■ What needs to be done
Each record below must be written out again in exactly the same form.

■ Plain-text document sources
###
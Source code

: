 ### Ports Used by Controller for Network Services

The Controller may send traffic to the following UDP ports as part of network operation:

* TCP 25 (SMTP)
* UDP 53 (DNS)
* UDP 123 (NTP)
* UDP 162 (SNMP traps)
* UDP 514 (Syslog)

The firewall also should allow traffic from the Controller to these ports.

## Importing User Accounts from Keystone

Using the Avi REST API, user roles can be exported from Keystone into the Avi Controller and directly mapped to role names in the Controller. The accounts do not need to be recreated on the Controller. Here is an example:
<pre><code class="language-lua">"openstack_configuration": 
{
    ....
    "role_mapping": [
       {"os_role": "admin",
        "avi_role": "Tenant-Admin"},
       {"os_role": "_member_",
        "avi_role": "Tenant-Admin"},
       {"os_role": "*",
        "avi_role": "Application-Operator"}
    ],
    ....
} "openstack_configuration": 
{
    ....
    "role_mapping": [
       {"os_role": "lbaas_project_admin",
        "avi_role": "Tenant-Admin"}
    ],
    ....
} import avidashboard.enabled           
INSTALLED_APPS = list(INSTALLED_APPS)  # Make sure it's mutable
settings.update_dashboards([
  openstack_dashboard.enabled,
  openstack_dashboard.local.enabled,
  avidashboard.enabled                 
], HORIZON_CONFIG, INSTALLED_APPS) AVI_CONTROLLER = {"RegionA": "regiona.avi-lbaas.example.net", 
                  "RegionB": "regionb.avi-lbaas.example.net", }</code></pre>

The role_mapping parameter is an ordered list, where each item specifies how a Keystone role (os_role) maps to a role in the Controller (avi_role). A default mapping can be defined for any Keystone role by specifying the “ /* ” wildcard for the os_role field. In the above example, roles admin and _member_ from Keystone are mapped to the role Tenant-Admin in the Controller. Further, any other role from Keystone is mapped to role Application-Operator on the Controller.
###
■ Solved exercise
Source code

: ### Ports Used by Controller for Network Services

The Controller may send traffic to the following UDP ports as part of network operation:

* TCP 25 (SMTP)
* UDP 53 (DNS)
* UDP 123 (NTP)
* UDP 162 (SNMP traps)
* UDP 514 (Syslog)

The firewall also should allow traffic from the Controller to these ports.

## Importing User Accounts from Keystone

Using the Avi REST API, user roles can be exported from Keystone into the Avi Controller and directly mapped to role names in the Controller. The accounts do not need to be recreated on the Controller. Here is an example:
<pre><code class="language-lua">"openstack_configuration": 
{
    ....
    "role_mapping": [
       {"os_role": "admin",
        "avi_role": "Tenant-Admin"},
       {"os_role": "_member_",
        "avi_role": "Tenant-Admin"},
       {"os_role": "*",
        "avi_role": "Application-Operator"}
    ],
    ....
} "openstack_configuration": 
{
    ....
    "role_mapping": [
       {"os_role": "lbaas_project_admin",
        "avi_role": "Tenant-Admin"}
    ],
    ....
} import avidashboard.enabled           
INSTALLED_APPS = list(INSTALLED_APPS)  # Make sure it's mutable
settings.update_dashboards([
  openstack_dashboard.enabled,
  openstack_dashboard.local.enabled,
  avidashboard.enabled                 
], HORIZON_CONFIG, INSTALLED_APPS) AVI_CONTROLLER = {"RegionA": "regiona.avi-lbaas.example.net", 
                  "RegionB": "regionb.avi-lbaas.example.net", }</code></pre>

The role_mapping parameter is an ordered list, where each item specifies how a Keystone role (os_role) maps to a role in the Controller (avi_role). A default mapping can be defined for any Keystone role by specifying the “ /* ” wildcard for the os_role field. In the above example, roles admin and _member_ from Keystone are mapped to the role Tenant-Admin in the Controller. Further, any other role from Keystone is mapped to role Application-Operator on the Controller.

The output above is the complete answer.